> [What you are asked to do] Check every line of the material below for the string "shadowRadius", and return the ones that have it.

> [Input]
╭──
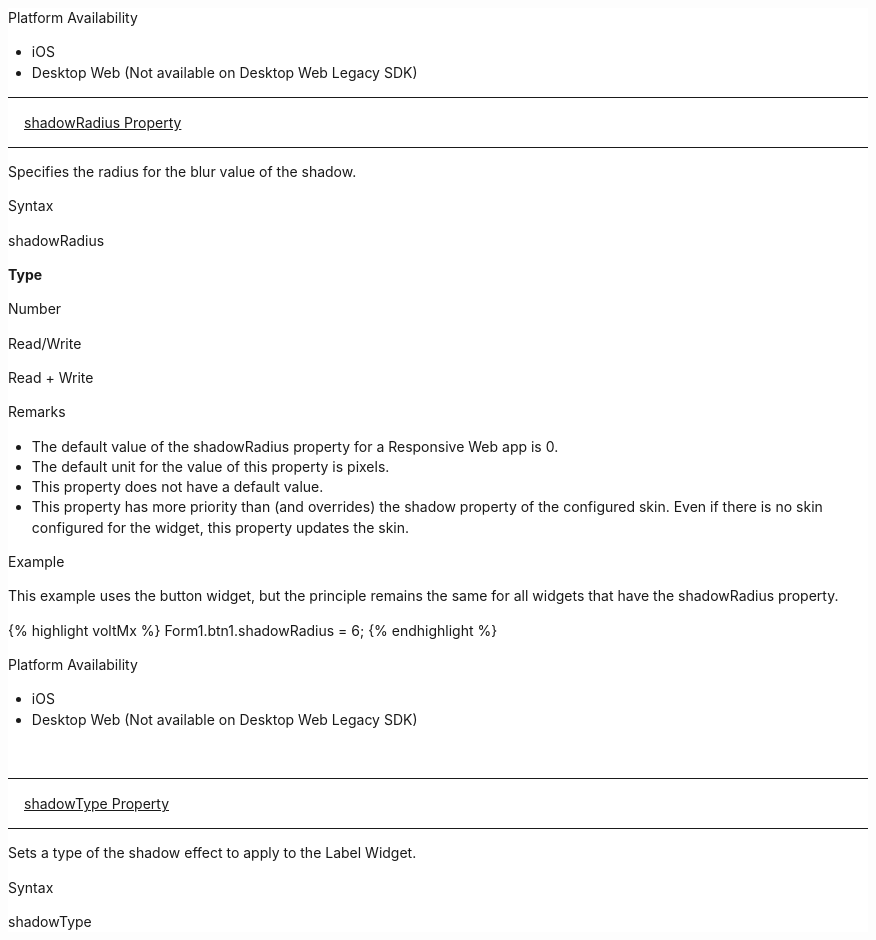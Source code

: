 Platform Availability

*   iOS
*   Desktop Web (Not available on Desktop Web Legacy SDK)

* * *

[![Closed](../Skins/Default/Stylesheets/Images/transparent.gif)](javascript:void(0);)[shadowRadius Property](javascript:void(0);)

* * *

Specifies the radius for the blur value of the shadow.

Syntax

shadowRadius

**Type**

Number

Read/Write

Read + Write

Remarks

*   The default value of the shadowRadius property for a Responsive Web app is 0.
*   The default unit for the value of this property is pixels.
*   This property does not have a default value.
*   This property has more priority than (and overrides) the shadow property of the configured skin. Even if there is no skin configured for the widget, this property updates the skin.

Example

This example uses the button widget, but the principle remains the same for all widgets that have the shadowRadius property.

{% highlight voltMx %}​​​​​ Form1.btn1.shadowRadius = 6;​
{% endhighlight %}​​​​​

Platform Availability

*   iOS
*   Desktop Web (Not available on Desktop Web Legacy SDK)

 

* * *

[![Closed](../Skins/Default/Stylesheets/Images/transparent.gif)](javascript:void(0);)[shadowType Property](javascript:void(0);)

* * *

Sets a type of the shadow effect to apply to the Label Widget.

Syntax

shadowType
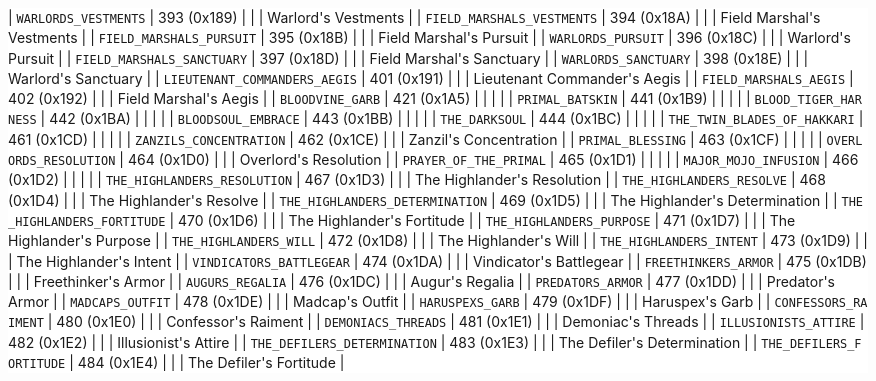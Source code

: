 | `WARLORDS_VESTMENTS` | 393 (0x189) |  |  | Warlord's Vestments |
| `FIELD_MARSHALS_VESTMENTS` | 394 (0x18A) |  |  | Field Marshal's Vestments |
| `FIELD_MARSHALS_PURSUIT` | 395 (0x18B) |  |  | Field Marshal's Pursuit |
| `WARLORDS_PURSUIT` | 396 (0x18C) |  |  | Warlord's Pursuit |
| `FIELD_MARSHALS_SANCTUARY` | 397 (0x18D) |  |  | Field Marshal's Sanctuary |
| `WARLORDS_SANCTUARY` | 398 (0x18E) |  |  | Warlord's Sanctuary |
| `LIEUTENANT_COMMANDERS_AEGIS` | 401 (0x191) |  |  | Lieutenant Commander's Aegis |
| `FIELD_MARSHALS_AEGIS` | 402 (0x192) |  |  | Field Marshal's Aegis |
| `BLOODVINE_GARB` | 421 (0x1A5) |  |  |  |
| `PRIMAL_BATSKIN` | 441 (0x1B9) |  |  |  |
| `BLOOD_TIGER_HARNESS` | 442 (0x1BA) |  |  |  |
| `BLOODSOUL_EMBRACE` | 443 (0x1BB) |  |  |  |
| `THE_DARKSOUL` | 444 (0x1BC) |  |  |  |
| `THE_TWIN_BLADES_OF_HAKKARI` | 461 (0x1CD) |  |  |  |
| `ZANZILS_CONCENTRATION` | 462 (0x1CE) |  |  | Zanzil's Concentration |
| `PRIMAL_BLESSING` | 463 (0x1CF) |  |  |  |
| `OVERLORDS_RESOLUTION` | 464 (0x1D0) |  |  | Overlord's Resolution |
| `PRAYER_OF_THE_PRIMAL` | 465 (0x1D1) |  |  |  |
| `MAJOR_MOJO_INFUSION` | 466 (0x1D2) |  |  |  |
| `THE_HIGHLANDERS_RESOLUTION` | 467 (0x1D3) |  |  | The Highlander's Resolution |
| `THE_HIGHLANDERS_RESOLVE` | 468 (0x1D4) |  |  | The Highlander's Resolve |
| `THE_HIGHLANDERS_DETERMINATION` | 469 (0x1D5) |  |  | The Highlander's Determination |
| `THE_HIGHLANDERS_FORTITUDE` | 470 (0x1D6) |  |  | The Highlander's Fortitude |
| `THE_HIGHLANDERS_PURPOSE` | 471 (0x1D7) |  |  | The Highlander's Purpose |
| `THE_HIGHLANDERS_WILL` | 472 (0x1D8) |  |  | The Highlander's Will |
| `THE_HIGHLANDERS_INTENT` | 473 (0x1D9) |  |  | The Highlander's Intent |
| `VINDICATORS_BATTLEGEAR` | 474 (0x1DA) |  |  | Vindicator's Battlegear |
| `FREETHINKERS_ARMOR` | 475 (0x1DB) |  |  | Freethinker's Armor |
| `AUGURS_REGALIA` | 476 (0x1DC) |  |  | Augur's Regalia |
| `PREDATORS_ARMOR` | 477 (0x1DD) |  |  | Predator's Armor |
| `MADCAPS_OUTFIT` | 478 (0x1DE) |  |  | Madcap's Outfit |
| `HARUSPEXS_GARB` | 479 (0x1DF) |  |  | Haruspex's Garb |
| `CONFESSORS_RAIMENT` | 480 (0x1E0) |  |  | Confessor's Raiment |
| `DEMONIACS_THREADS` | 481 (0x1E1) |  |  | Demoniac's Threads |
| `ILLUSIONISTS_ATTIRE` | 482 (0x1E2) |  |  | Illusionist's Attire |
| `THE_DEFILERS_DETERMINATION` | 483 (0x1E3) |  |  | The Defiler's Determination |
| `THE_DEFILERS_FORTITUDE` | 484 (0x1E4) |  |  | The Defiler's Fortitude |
╰──
> [Output for this task]
[![Closed](../Skins/Default/Stylesheets/Images/transparent.gif)](javascript:void(0);)[shadowRadius Property](javascript:void(0);)
shadowRadius
*   The default value of the shadowRadius property for a Responsive Web app is 0.
This example uses the button widget, but the principle remains the same for all widgets that have the shadowRadius property.
{% highlight voltMx %}​​​​​ Form1.btn1.shadowRadius = 6;​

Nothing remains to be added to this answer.